これは私がたびたび指摘することだが、鳩山由紀夫という元首相は、母親から何億円もの小遣いを貰っていた人物であり、このような人間が左翼であるはずがない。同人は引退後も、韓国に行って土下座するなど、反日活動に勤しんでいる。
また日本のカトリック教会の最高幹部に当たる、カトリック司教団は日本の歴史問題について、なんども戦争の歴史を反省すべきとの声明を出している。またカトリック教団としては、慰安婦問題でも、靖国参拝問題でも、日本政府を非難しているし、カトリック系の学校に対して、日の丸・君が代を使用しないように要望している。日本カトリックの最高幹部が、左翼であるはずがない。その一方で、西欧カトリック教徒が世界侵略の過程で、さんざん犯した残虐行為を、同じカトリックとして反省しているとは、聞いたことがない。偽善の極みである。
つまり、偽善とは偽りの善ということだから、自分が善良な人間であること、良心的な人間であることを、装うことである。それによって精神的満足、精神的優越感を味わいたいのである。その意味で、偽善は精神の麻薬と言える。いったんそれに味を占めてしまったら、そこから抜け出すことは極めて困難である。
この偽善の精神的なメカニズムは、他者と自分を比較することによって、自己の優位性を確認するのであるから、これはいわゆる「いじめ」のメカニズムと、極めて共通するものである。大体人間は他人の悪口を言うのが大好きで、一般人の会話のかなりの部分は、悪口が占めていると言って良いだろう。悪口は相手のいないところでは陰口になるが、直接相手に対して言えば、言葉によるいじめであり、言葉による暴力なる。

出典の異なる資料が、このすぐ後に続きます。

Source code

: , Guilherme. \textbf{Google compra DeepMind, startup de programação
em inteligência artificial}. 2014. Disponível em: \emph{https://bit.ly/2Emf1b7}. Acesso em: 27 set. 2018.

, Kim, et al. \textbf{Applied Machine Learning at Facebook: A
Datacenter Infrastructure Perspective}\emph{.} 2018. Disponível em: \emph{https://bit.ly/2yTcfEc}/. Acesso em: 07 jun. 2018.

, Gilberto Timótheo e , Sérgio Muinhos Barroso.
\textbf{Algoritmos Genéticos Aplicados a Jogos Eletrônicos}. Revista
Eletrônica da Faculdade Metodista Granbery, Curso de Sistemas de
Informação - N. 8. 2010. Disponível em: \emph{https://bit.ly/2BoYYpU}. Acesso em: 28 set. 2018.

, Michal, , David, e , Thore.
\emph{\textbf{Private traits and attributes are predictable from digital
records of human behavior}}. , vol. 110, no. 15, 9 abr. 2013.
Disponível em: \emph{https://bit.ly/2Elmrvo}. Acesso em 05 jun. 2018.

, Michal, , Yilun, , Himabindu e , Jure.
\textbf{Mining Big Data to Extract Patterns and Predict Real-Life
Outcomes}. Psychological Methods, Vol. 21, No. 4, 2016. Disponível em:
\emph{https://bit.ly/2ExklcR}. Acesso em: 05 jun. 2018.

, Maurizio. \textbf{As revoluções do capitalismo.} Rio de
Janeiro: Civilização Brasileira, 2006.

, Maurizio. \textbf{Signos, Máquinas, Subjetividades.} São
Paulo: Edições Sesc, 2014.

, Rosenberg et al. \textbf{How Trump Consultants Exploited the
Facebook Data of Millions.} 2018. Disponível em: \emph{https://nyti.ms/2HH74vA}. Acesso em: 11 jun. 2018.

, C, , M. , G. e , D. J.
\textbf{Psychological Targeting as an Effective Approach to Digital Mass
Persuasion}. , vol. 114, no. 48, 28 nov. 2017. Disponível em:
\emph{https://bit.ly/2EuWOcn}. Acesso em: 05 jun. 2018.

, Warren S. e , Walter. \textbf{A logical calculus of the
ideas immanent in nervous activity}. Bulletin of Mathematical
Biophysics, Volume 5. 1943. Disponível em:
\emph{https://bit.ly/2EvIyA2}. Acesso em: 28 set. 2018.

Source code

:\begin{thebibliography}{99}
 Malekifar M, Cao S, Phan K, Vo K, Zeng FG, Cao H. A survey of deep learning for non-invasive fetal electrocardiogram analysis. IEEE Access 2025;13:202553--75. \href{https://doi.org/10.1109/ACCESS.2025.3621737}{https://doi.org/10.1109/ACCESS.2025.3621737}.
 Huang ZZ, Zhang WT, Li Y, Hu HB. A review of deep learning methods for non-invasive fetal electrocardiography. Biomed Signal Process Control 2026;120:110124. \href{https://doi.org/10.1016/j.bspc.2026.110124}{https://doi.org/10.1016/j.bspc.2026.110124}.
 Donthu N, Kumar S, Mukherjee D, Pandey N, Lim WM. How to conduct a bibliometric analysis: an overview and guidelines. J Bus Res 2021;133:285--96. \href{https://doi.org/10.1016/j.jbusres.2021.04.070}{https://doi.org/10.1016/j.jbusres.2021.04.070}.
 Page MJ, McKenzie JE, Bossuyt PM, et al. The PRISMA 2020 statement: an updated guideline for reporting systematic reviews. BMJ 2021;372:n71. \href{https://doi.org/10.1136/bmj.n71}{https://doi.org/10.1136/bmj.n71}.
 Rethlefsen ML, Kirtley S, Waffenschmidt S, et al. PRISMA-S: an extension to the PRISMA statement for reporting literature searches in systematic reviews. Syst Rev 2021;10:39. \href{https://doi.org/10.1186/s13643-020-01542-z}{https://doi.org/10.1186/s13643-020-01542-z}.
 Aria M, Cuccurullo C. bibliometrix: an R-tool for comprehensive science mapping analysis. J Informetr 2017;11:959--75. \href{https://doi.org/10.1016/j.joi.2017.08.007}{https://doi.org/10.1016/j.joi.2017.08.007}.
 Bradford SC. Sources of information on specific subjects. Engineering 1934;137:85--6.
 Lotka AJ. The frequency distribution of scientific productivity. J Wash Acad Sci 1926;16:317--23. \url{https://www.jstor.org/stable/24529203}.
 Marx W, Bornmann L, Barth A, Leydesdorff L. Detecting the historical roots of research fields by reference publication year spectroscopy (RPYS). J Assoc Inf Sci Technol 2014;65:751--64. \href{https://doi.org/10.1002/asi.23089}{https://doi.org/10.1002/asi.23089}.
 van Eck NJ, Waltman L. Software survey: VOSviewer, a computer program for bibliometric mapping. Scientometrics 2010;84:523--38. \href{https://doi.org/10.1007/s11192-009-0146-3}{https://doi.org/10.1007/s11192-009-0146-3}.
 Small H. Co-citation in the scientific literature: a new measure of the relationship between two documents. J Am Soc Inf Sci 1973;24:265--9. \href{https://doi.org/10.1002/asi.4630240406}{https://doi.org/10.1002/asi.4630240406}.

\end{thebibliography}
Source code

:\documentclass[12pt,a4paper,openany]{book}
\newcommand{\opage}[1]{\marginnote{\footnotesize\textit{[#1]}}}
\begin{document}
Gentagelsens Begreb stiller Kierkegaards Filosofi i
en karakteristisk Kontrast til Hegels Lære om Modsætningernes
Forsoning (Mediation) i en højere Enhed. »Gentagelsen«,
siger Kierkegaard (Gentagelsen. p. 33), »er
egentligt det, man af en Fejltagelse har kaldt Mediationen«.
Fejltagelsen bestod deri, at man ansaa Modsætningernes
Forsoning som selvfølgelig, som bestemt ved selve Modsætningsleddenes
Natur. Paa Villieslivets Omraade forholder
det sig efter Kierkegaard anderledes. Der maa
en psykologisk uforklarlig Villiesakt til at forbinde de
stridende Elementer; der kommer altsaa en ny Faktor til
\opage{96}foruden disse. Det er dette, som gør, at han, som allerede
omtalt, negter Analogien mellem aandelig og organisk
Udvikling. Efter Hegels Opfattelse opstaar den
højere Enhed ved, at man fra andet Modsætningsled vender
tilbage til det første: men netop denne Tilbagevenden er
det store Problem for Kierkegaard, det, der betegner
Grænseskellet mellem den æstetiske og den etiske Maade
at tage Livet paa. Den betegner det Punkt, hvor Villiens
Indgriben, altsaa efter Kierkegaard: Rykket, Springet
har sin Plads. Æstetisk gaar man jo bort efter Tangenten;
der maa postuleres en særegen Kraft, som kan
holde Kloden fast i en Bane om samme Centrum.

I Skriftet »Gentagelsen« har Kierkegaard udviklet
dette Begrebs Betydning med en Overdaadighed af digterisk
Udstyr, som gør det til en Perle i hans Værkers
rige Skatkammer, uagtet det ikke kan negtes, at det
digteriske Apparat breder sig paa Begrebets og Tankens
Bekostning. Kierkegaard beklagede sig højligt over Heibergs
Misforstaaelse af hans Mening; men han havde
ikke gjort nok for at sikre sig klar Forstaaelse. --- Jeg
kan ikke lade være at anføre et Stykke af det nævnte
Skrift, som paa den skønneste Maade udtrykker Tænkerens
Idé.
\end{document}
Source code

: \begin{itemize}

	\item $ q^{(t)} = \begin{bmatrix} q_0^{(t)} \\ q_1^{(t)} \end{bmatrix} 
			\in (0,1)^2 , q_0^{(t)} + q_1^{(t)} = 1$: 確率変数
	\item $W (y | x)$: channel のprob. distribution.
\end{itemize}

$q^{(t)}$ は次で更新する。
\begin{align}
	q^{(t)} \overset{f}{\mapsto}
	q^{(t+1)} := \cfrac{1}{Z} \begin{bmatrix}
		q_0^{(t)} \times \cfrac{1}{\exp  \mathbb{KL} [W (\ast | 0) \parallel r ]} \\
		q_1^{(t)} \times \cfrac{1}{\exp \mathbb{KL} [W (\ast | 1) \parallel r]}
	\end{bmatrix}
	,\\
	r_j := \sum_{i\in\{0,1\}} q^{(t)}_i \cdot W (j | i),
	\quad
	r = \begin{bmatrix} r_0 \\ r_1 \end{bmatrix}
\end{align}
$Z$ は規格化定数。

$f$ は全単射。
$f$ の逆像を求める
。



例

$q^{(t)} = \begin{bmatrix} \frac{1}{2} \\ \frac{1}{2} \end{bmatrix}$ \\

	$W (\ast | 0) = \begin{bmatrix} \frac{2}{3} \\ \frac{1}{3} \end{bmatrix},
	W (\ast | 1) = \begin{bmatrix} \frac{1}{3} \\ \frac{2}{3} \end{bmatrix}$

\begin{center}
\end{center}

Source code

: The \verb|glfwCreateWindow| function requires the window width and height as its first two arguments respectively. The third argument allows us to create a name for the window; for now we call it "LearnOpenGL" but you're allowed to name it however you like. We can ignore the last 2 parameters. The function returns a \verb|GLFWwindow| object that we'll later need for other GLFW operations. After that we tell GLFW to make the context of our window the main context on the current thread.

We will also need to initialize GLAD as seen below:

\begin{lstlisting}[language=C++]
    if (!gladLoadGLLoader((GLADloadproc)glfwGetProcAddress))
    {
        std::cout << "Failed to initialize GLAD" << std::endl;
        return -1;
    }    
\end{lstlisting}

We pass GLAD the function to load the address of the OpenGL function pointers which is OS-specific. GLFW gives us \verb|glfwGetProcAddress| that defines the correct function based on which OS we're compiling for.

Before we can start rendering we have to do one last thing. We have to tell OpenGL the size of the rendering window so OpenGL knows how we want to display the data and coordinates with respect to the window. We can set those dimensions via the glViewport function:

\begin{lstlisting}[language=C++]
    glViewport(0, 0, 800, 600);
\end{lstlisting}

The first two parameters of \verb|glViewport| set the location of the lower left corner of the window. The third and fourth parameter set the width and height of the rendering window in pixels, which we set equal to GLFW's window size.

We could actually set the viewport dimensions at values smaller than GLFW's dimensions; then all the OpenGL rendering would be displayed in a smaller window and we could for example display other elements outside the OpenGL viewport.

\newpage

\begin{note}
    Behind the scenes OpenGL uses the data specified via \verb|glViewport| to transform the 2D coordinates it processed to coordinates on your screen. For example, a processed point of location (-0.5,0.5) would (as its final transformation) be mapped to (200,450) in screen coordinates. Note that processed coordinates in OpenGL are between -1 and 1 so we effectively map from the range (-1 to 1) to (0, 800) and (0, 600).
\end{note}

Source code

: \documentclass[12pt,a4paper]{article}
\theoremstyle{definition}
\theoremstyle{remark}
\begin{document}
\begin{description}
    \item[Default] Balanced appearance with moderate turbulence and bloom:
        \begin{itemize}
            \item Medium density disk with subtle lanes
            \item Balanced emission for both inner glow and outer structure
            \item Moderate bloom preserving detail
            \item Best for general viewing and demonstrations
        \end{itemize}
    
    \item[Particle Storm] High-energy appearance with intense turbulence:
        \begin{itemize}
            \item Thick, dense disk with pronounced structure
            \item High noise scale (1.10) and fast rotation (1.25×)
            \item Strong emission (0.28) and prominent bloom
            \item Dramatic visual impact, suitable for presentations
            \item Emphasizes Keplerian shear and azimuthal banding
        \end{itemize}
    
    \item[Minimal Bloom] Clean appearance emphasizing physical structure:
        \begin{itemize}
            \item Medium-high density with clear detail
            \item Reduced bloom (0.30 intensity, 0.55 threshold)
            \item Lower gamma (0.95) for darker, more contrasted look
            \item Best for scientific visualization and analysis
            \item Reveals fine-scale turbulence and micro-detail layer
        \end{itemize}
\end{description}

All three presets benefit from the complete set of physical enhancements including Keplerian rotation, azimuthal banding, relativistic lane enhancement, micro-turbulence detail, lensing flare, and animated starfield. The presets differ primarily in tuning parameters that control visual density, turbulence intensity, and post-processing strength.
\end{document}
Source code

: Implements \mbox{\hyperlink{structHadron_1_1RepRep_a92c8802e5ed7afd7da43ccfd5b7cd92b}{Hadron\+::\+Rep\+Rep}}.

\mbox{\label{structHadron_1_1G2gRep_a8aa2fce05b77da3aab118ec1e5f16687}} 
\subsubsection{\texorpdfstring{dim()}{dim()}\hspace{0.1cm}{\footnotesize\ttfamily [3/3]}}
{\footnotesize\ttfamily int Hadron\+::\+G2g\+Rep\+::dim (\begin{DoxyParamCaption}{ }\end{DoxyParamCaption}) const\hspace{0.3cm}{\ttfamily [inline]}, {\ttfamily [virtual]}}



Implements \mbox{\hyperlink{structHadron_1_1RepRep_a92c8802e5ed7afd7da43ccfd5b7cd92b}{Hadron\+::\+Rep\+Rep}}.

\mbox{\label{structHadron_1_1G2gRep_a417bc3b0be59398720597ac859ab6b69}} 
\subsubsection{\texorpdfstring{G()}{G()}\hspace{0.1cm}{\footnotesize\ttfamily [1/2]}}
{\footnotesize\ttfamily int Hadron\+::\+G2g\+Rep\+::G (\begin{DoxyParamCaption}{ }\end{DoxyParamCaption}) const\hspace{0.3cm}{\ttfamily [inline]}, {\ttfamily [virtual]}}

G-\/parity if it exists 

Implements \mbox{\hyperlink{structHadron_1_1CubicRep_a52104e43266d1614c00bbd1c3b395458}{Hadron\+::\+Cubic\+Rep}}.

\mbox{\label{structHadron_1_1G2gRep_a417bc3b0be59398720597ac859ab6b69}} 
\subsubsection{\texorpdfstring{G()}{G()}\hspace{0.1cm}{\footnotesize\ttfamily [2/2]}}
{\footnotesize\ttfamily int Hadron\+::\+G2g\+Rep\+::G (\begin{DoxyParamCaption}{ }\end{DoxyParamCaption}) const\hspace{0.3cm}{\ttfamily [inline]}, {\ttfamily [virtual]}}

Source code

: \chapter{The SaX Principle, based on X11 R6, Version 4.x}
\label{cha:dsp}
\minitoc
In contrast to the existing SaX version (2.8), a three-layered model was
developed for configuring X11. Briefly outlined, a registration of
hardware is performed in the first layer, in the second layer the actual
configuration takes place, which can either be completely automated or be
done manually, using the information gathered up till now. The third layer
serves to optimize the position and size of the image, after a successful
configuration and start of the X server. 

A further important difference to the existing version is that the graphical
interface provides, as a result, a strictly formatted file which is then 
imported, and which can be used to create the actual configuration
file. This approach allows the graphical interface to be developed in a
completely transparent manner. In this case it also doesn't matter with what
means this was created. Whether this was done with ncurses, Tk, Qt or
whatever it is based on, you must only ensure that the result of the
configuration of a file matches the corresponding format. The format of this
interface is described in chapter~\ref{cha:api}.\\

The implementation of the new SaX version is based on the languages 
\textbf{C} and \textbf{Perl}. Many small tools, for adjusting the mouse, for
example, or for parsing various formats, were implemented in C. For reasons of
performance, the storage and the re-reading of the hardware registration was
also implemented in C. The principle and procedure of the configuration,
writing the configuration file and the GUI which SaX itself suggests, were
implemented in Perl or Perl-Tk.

もちろん、この偽善は人間の歴史と共に古くから存在し、キリストは新約聖書の中で、自分を棚に上げて、他者を批判する偽善を厳しく戒めている。つまり日本のカトリック司教団は、聖書の中身を理解していないことになる。「聖書読みの聖書知らず」である。しかし偽善は現在も世界において、あまねく存在している。歴史問題に関して言えば、中共や韓国はそれを積極的に利用して、日本人を精神的に奴隷化することに熱心である。また最近では欧米諸国も、慰安婦問題や靖国参拝問題では、自分の過去の侵略の歴史は全く棚に上げて、日本批判を展開する。それによって善良な人間であることを、誇示するわけである。
ではこれらの外国による歴史問題を巡る偽善と、日本人による偽善とはどのように異なるのであろうか。これは本誌で私が繰り返し説明してきたように、日本人による日本及び日本人に対する、いじめであり誹謗・中傷・迫害であることである。それを保守言論では自虐史観と言っているが、それは正確ではない。虐日日本人による同胞である日本人に対する、「お前たちは歴史を反省していない、悪い人間だ」とする、卑劣極まりない批難・攻撃であるから、国家的規模における家庭内暴力、ドメスティック・バイオレンスというべきものである。児童虐待の最大の加害者は母親であり、次いで父親である。ドメスティック・バイオレンスが、自虐であるわけがない。
この日本のドメスティック・バイオレンス状態は、世界的に見ても、まことに稀有の事態であろう。特に問題なのは、シナ人・朝鮮人を主体とする、日本人のアイデンティティを破壊することを目的とする、精神的侵略と完全に連動・同調して、その手先となっていることである。こんな愚かな国は、世界中を探してもどこにも存在しないに違いない。日本の歴史上、最低・最悪の時代と言わざるを得ない。